* _TASK DESCRIPTION_: Going through the entries below, work out how many lines have the string "display" in them. Give the number and nothing more.

* _DATA PROVIDED_:
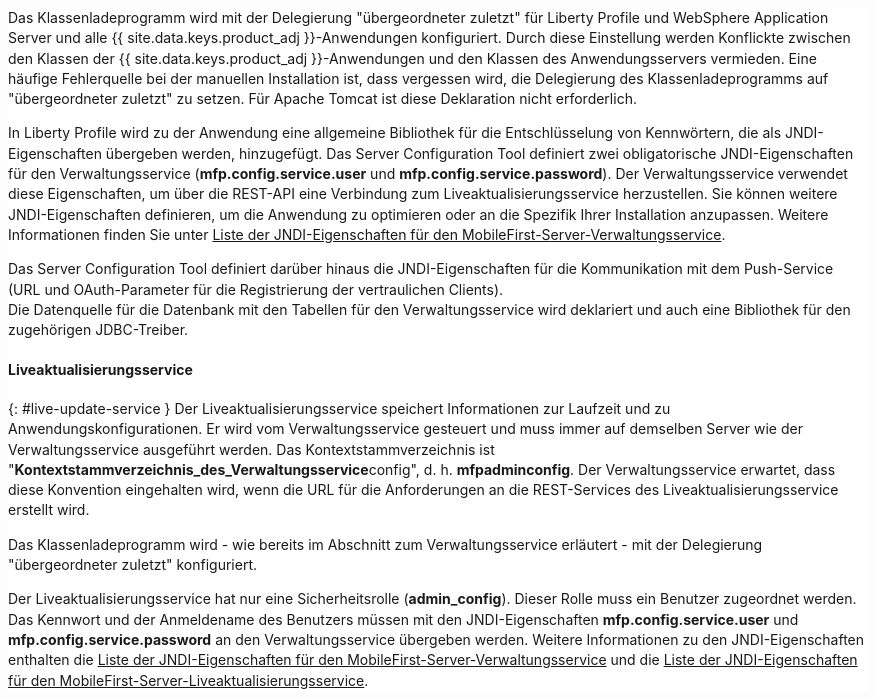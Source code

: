 Das Klassenladeprogramm wird mit der Delegierung "übergeordneter zuletzt" für
Liberty Profile und  WebSphere Application Server
und alle {{ site.data.keys.product_adj }}-Anwendungen konfiguriert.
Durch diese Einstellung werden Konflickte zwischen den Klassen der
{{ site.data.keys.product_adj }}-Anwendungen und
den Klassen des Anwendungsservers vermieden. Eine häufige Fehlerquelle bei der manuellen Installation ist, dass vergessen wird, die Delegierung des
Klassenladeprogramms auf "übergeordneter zuletzt" zu setzen. Für Apache Tomcat ist diese Deklaration nicht erforderlich. 

In
Liberty Profile wird zu der Anwendung eine allgemeine Bibliothek für die Entschlüsselung von Kennwörtern, die als JNDI-Eigenschaften übergeben werden,
hinzugefügt. Das Server Configuration Tool definiert zwei
obligatorische JNDI-Eigenschaften für den Verwaltungsservice (**mfp.config.service.user** und **mfp.config.service.password**).
Der Verwaltungsservice verwendet diese Eigenschaften, um über die REST-API eine Verbindung zum Liveaktualisierungsservice
herzustellen. Sie können weitere JNDI-Eigenschaften definieren, um die Anwendung zu optimieren oder an die Spezifik Ihrer Installation
anzupassen.
Weitere Informationen finden Sie unter [Liste der JNDI-Eigenschaften für den MobileFirst-Server-Verwaltungsservice](../../../server-configuration/#list-of-jndi-properties-for-mobilefirst-server-administration-service).

Das Server Configuration Tool definiert darüber hinaus
die JNDI-Eigenschaften für die Kommunikation mit dem Push-Service (URL und OAuth-Parameter für die Registrierung
der vertraulichen Clients).   
Die Datenquelle für die Datenbank mit den Tabellen für den Verwaltungsservice wird deklariert und auch eine Bibliothek für den
zugehörigen JDBC-Treiber. 

#### Liveaktualisierungsservice
{: #live-update-service }
Der Liveaktualisierungsservice speichert Informationen zur Laufzeit und zu Anwendungskonfigurationen. Er wird vom
Verwaltungsservice gesteuert und muss immer auf demselben Server wie der Verwaltungsservice ausgeführt werden. Das Kontextstammverzeichnis
ist "**Kontextstammverzeichnis_des_Verwaltungsservice**config", d. h.
**mfpadminconfig**. Der Verwaltungsservice erwartet, dass diese Konvention eingehalten wird, wenn die URL für die Anforderungen an die REST-Services des
Liveaktualisierungsservice erstellt wird. 

Das Klassenladeprogramm wird - wie bereits im Abschnitt zum Verwaltungsservice erläutert -
mit der Delegierung "übergeordneter zuletzt" konfiguriert.


Der Liveaktualisierungsservice hat nur eine Sicherheitsrolle
(**admin_config**). Dieser Rolle muss ein Benutzer zugeordnet werden. Das Kennwort und der Anmeldename des Benutzers müssen mit den
JNDI-Eigenschaften
**mfp.config.service.user** und
**mfp.config.service.password** an den Verwaltungsservice übergeben werden.
Weitere Informationen zu den JNDI-Eigenschaften enthalten die [Liste der JNDI-Eigenschaften für den MobileFirst-Server-Verwaltungsservice](../../../server-configuration/#list-of-jndi-properties-for-mobilefirst-server-administration-service) und die [Liste der JNDI-Eigenschaften für den MobileFirst-Server-Liveaktualisierungsservice](../../../server-configuration/#list-of-jndi-properties-for-mobilefirst-server-live-update-service).
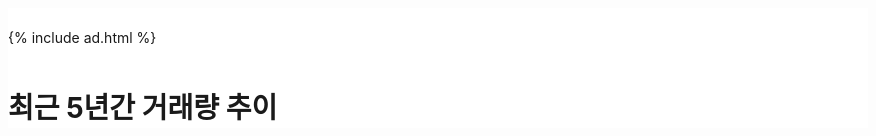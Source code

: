 
<br>
{% include ad.html %}
<br>

# 최근 5년간 거래량 추이


<div style="width:100%;">
    <canvas id="deal_progress" height="200"></canvas>
</div>

<script>
new Chart(document.getElementById("deal_progress"), {
    type: 'line',
    data: {
        labels: ['201510','201511','201512','201601','201602','201603','201604','201605','201606','201607','201608','201609','201610','201611','201612','201701','201702','201703','201704','201705','201706','201707','201708','201709','201710','201711','201712','201801','201802','201803','201804','201805','201806','201807','201808','201809','201810','201811','201812','201901','201902','201903','201904','201905','201906','201907','201908','201909','201910','201911','201912','202001','202002','202003','202004','202005','202006','202007','202008','202009','202010'],
        datasets: [{
            label: '매매',
            pointRadius: 1,
            data: [33, 40, 37, 24, 17, 35, 33, 27, 22, 31, 28, 69, 29, 22, 20, 20, 18, 25, 23, 30, 28, 26, 16, 16, 11, 15, 17, 17, 16, 27, 18, 21, 16, 13, 24, 16, 24, 9, 7, 15, 14, 19, 16, 24, 27, 19, 27, 30, 35, 29, 34, 52, 90, 54, 91, 105, 87, 69, 31, 51, 14],
            borderColor: "rgba(255, 201, 14, 1)",
            backgroundColor: "rgba(255, 201, 14, 0.5)",
            fill: false,
            lineTension: 0
        },{
            label: '전월세',
            pointRadius: 1,
            data: [15, 10, 15, 10, 9, 16, 8, 12, 6, 18, 13, 13, 12, 12, 14, 19, 17, 10, 8, 12, 12, 9, 11, 10, 8, 15, 10, 5, 16, 10, 25, 17, 15, 17, 8, 10, 17, 13, 14, 22, 23, 10, 16, 9, 7, 9, 21, 12, 19, 18, 18, 13, 27, 20, 16, 13, 17, 11, 9, 6, 2],
            borderColor: "rgba(0, 141, 185, 1)",
            backgroundColor: "rgba(0, 141, 185, 0.5)",
            fill: false,
            lineTension: 0
        }
        ]
    },
    options: {
        responsive: true,
        title: {
            display: false
        },
        tooltips: {
            mode: 'index',
            intersect: false
        },
        hover: {
            mode: 'nearest',
            intersect: true
        },
        scales: {
            xAxes: [{
                display: true,
                scaleLabel: {
                    display: true,
                    labelString: '년/월'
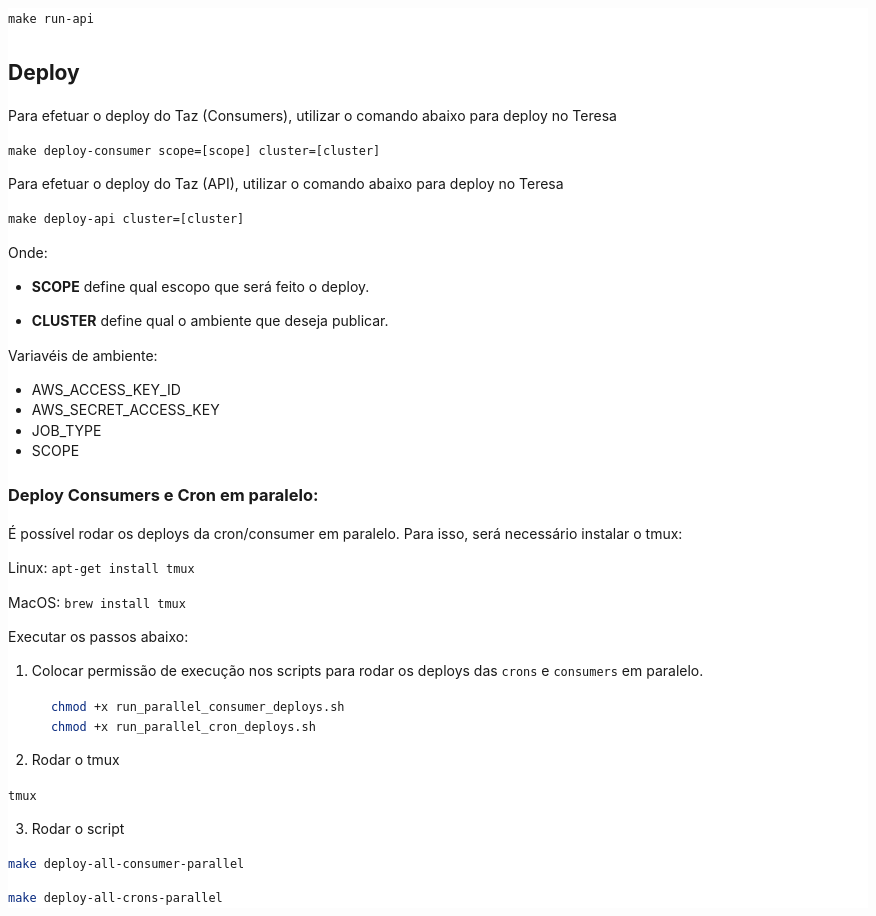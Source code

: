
 ```
make run-api
```

## Deploy

Para efetuar o deploy do Taz (Consumers), utilizar o comando abaixo para deploy no Teresa

    make deploy-consumer scope=[scope] cluster=[cluster]

Para efetuar o deploy do Taz (API), utilizar o comando abaixo para deploy no Teresa

    make deploy-api cluster=[cluster]

Onde:

* **SCOPE** define qual escopo que será feito o deploy.
 
* **CLUSTER** define qual o ambiente que deseja publicar.  

Variavéis de ambiente:

* AWS\_ACCESS\_KEY\_ID 
* AWS\_SECRET\_ACCESS\_KEY
* JOB\_TYPE
* SCOPE

### Deploy Consumers e Cron em paralelo:

É possível rodar os deploys da cron/consumer em paralelo. Para isso, será necessário instalar o tmux:

Linux:
    `apt-get install tmux`

MacOS:
   `brew install tmux`

Executar os passos abaixo:

1. Colocar permissão de execução nos scripts para rodar os deploys das `crons` e `consumers` em paralelo.

```bash
      chmod +x run_parallel_consumer_deploys.sh
      chmod +x run_parallel_cron_deploys.sh
```

2. Rodar o tmux

```bash
tmux
```

3. Rodar o script

```bash
make deploy-all-consumer-parallel
```

```bash
make deploy-all-crons-parallel
```

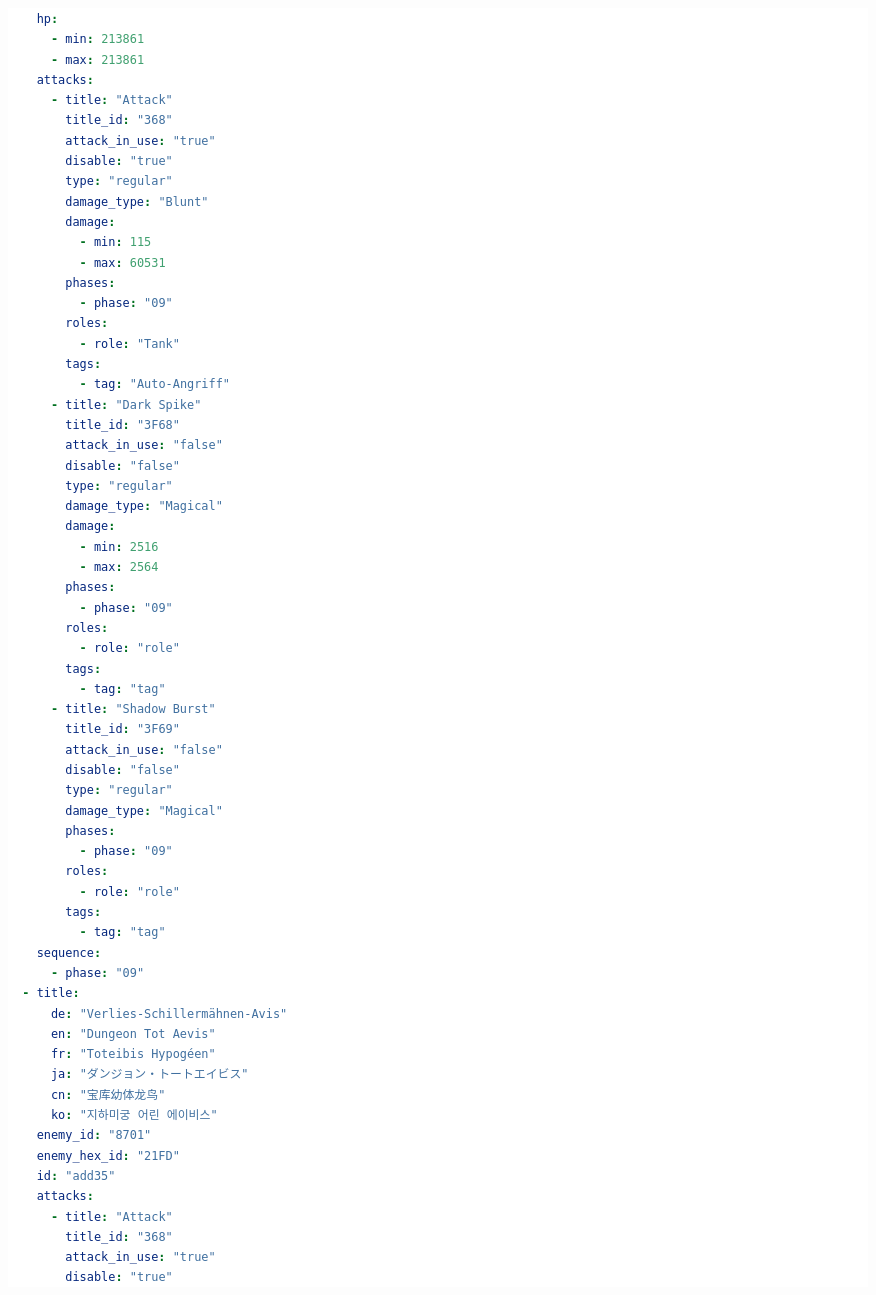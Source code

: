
 ```yaml
    hp:
      - min: 213861
      - max: 213861
    attacks:
      - title: "Attack"
        title_id: "368"
        attack_in_use: "true"
        disable: "true"
        type: "regular"
        damage_type: "Blunt"
        damage:
          - min: 115
          - max: 60531
        phases:
          - phase: "09"
        roles:
          - role: "Tank"
        tags:
          - tag: "Auto-Angriff"
      - title: "Dark Spike"
        title_id: "3F68"
        attack_in_use: "false"
        disable: "false"
        type: "regular"
        damage_type: "Magical"
        damage:
          - min: 2516
          - max: 2564
        phases:
          - phase: "09"
        roles:
          - role: "role"
        tags:
          - tag: "tag"
      - title: "Shadow Burst"
        title_id: "3F69"
        attack_in_use: "false"
        disable: "false"
        type: "regular"
        damage_type: "Magical"
        phases:
          - phase: "09"
        roles:
          - role: "role"
        tags:
          - tag: "tag"
    sequence:
      - phase: "09"
  - title:
      de: "Verlies-Schillermähnen-Avis"
      en: "Dungeon Tot Aevis"
      fr: "Toteibis Hypogéen"
      ja: "ダンジョン・トートエイビス"
      cn: "宝库幼体龙鸟"
      ko: "지하미궁 어린 에이비스"
    enemy_id: "8701"
    enemy_hex_id: "21FD"
    id: "add35"
    attacks:
      - title: "Attack"
        title_id: "368"
        attack_in_use: "true"
        disable: "true"
```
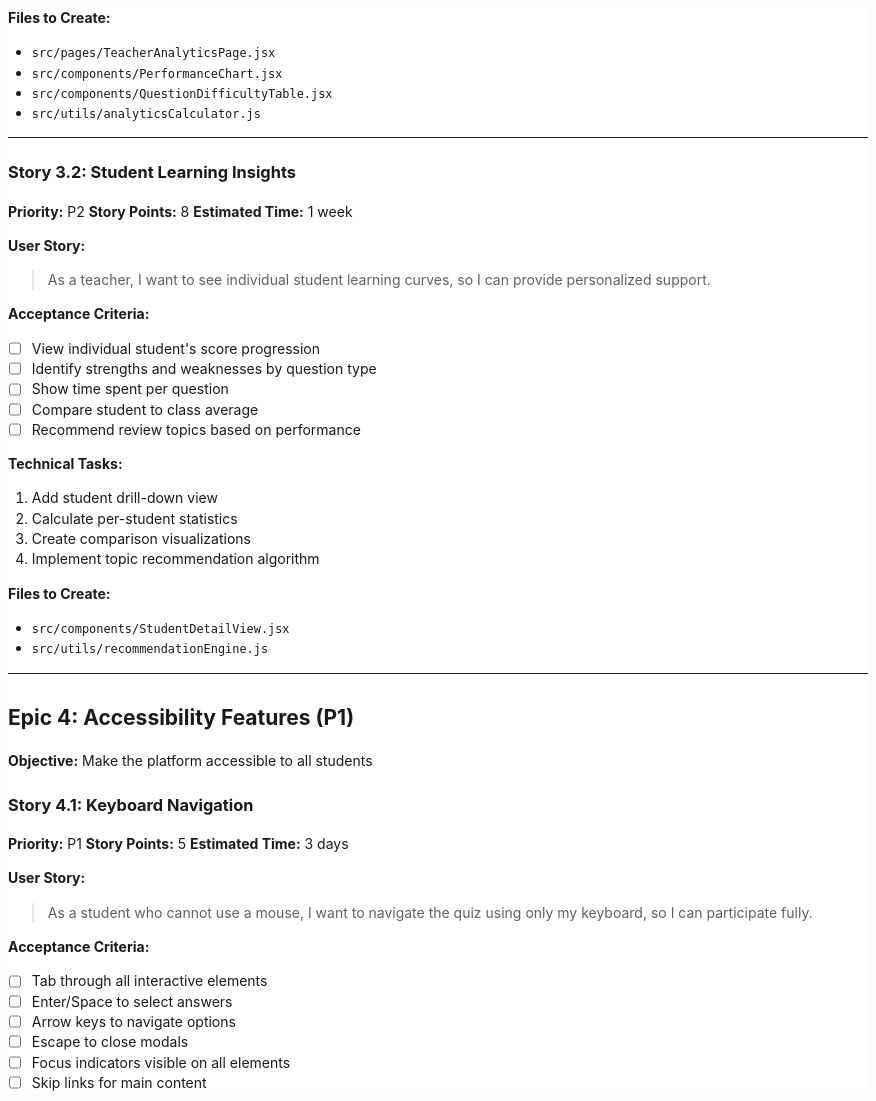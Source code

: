**Files to Create:**
- `src/pages/TeacherAnalyticsPage.jsx`
- `src/components/PerformanceChart.jsx`
- `src/components/QuestionDifficultyTable.jsx`
- `src/utils/analyticsCalculator.js`

---

### Story 3.2: Student Learning Insights
**Priority:** P2
**Story Points:** 8
**Estimated Time:** 1 week

**User Story:**
> As a teacher, I want to see individual student learning curves, so I can provide personalized support.

**Acceptance Criteria:**
- [ ] View individual student's score progression
- [ ] Identify strengths and weaknesses by question type
- [ ] Show time spent per question
- [ ] Compare student to class average
- [ ] Recommend review topics based on performance

**Technical Tasks:**
1. Add student drill-down view
2. Calculate per-student statistics
3. Create comparison visualizations
4. Implement topic recommendation algorithm

**Files to Create:**
- `src/components/StudentDetailView.jsx`
- `src/utils/recommendationEngine.js`

---

## Epic 4: Accessibility Features (P1)

**Objective:** Make the platform accessible to all students

### Story 4.1: Keyboard Navigation
**Priority:** P1
**Story Points:** 5
**Estimated Time:** 3 days

**User Story:**
> As a student who cannot use a mouse, I want to navigate the quiz using only my keyboard, so I can participate fully.

**Acceptance Criteria:**
- [ ] Tab through all interactive elements
- [ ] Enter/Space to select answers
- [ ] Arrow keys to navigate options
- [ ] Escape to close modals
- [ ] Focus indicators visible on all elements
- [ ] Skip links for main content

* _OUTPUT OF THE EXERCISE_: 3